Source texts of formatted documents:
-- -- --

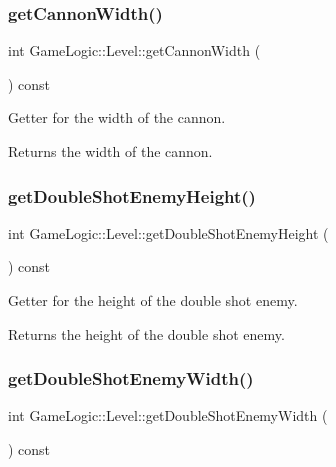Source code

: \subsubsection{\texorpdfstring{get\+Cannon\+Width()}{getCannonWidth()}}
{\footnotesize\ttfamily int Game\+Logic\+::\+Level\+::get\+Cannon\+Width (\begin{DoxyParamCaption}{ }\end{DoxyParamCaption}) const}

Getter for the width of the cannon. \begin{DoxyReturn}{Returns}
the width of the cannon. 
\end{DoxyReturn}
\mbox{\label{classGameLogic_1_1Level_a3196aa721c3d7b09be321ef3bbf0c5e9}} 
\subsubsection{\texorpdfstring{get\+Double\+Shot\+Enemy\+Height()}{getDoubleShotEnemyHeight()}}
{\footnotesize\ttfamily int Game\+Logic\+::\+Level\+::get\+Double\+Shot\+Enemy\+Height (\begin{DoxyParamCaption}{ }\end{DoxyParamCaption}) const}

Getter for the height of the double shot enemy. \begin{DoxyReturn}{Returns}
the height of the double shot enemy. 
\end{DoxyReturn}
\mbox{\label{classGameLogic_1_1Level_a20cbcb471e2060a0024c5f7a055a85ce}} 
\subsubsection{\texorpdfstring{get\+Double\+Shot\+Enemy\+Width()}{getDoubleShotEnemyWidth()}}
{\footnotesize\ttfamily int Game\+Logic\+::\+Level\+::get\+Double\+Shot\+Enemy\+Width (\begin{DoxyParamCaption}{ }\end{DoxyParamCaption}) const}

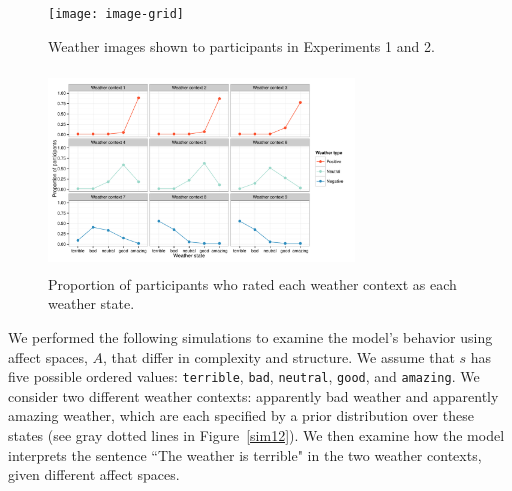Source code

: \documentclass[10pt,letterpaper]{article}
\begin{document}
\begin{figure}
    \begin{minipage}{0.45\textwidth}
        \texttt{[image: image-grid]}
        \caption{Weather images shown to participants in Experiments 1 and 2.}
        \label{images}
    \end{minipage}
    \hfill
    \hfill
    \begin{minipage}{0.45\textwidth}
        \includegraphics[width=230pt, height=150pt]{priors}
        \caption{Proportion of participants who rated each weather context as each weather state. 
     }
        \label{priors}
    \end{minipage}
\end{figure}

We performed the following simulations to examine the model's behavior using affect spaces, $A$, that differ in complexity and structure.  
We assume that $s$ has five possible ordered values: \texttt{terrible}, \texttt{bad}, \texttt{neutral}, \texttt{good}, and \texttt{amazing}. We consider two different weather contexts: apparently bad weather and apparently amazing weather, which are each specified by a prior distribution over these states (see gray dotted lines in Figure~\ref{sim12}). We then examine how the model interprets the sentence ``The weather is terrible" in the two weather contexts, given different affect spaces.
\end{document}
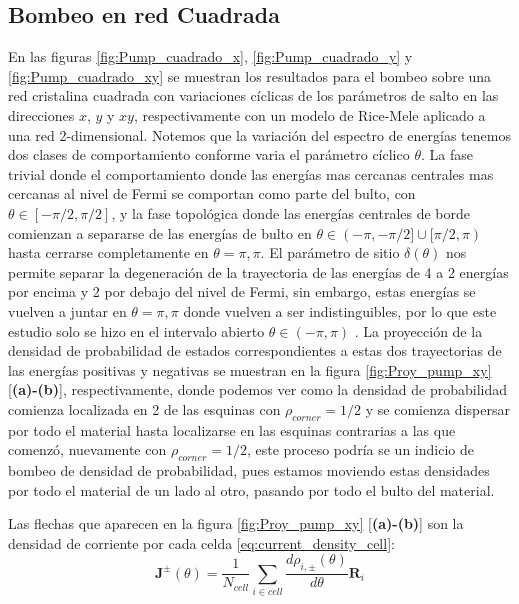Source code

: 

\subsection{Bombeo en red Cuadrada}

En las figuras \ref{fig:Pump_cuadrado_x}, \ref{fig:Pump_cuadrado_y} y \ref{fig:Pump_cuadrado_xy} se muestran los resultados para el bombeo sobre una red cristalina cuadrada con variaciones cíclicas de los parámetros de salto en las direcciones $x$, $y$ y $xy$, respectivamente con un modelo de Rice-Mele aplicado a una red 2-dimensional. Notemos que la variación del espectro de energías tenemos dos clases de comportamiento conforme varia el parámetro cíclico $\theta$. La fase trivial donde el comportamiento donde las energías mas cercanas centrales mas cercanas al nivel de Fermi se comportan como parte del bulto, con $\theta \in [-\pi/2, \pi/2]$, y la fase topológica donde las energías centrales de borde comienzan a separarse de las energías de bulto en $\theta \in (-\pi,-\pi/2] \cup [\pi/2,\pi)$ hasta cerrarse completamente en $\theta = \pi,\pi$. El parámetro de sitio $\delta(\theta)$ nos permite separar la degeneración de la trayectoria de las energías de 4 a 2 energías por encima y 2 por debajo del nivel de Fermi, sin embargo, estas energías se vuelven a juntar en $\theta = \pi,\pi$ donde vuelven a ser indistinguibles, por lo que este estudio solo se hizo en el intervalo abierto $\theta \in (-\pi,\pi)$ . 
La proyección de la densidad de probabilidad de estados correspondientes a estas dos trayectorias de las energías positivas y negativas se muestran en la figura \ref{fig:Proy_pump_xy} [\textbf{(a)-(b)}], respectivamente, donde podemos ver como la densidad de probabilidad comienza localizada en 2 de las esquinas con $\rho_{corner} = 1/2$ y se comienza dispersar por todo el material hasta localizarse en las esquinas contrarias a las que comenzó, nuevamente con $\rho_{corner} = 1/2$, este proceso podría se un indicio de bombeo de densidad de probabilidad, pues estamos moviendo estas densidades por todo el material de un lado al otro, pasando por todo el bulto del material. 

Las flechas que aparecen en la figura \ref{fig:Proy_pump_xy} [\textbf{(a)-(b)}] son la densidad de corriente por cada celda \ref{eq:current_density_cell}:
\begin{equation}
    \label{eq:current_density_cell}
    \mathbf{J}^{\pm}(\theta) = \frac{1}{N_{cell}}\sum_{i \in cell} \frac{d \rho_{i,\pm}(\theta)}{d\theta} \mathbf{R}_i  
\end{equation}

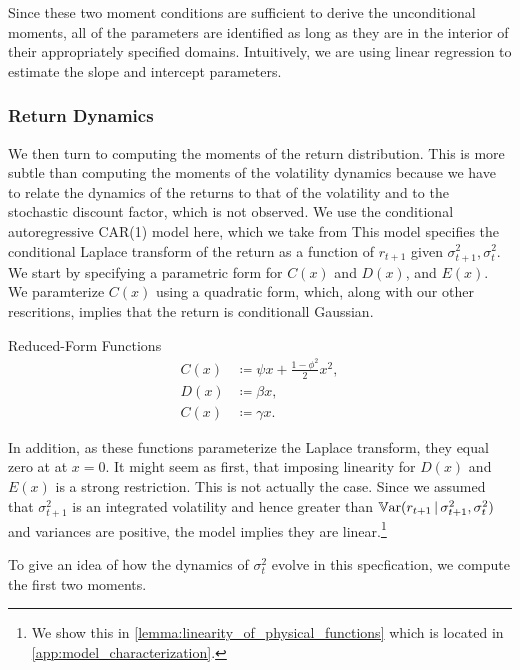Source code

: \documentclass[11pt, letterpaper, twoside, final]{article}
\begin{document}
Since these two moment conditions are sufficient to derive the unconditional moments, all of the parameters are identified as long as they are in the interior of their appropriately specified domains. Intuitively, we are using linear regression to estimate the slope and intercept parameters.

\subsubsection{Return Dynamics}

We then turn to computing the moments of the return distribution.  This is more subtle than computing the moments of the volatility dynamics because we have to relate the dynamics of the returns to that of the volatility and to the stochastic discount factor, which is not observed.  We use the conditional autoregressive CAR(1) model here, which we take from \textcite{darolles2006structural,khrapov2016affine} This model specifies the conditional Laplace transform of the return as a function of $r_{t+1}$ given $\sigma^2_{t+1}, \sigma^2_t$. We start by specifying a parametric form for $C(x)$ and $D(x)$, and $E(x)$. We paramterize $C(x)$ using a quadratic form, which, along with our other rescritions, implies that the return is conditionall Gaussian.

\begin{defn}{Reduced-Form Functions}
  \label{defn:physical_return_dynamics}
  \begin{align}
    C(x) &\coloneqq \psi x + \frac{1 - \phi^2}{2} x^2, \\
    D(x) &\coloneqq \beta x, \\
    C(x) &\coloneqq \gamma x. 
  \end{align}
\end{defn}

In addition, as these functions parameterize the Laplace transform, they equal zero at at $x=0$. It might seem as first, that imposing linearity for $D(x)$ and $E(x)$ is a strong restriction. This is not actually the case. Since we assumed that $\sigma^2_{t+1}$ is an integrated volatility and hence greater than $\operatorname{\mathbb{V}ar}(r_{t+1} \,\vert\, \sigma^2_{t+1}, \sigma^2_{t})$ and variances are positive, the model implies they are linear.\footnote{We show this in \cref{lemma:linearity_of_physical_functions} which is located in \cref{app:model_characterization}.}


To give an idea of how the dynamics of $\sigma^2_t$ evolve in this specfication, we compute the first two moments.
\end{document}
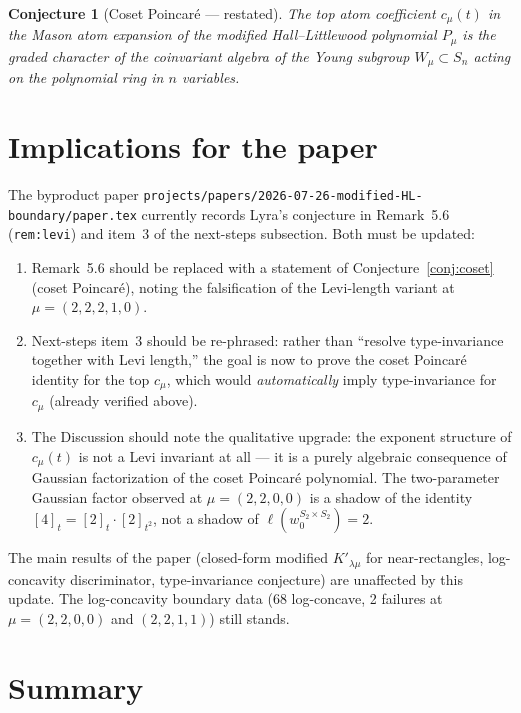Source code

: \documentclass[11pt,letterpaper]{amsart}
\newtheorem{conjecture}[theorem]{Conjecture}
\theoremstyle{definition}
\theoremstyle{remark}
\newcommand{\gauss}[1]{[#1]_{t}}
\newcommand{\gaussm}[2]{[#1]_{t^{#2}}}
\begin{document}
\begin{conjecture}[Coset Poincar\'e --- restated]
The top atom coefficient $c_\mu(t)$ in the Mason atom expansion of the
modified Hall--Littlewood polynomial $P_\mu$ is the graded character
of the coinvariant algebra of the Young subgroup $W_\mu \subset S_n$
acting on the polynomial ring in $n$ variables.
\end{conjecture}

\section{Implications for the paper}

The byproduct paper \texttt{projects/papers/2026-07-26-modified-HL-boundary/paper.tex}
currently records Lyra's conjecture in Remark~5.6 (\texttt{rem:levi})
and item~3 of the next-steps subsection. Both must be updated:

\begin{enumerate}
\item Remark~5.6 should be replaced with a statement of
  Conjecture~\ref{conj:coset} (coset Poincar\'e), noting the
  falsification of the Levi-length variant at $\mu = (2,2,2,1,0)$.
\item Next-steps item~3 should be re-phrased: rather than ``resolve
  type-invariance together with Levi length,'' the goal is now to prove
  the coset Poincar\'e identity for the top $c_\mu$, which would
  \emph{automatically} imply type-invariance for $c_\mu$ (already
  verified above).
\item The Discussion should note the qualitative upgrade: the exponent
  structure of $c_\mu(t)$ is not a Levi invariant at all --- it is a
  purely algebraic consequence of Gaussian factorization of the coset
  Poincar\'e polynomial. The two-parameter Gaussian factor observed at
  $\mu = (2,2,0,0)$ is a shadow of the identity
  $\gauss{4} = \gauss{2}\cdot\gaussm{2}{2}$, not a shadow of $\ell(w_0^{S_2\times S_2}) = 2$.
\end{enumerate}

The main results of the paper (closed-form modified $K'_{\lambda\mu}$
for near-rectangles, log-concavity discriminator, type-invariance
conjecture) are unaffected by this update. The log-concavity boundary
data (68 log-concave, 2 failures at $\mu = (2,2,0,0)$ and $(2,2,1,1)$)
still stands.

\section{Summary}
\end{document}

-- -- --

WORK ORDER → Only the lines from the one with "verified above)." to the end of the entries above belong in your answer. Retype them exactly.

TASK RESPONSE →
  verified above).
\item The Discussion should note the qualitative upgrade: the exponent
  structure of $c_\mu(t)$ is not a Levi invariant at all --- it is a
  purely algebraic consequence of Gaussian factorization of the coset
  Poincar\'e polynomial. The two-parameter Gaussian factor observed at
  $\mu = (2,2,0,0)$ is a shadow of the identity
  $\gauss{4} = \gauss{2}\cdot\gaussm{2}{2}$, not a shadow of $\ell(w_0^{S_2\times S_2}) = 2$.
\end{enumerate}

The main results of the paper (closed-form modified $K'_{\lambda\mu}$
for near-rectangles, log-concavity discriminator, type-invariance
conjecture) are unaffected by this update. The log-concavity boundary
data (68 log-concave, 2 failures at $\mu = (2,2,0,0)$ and $(2,2,1,1)$)
still stands.

\section{Summary}
\end{document}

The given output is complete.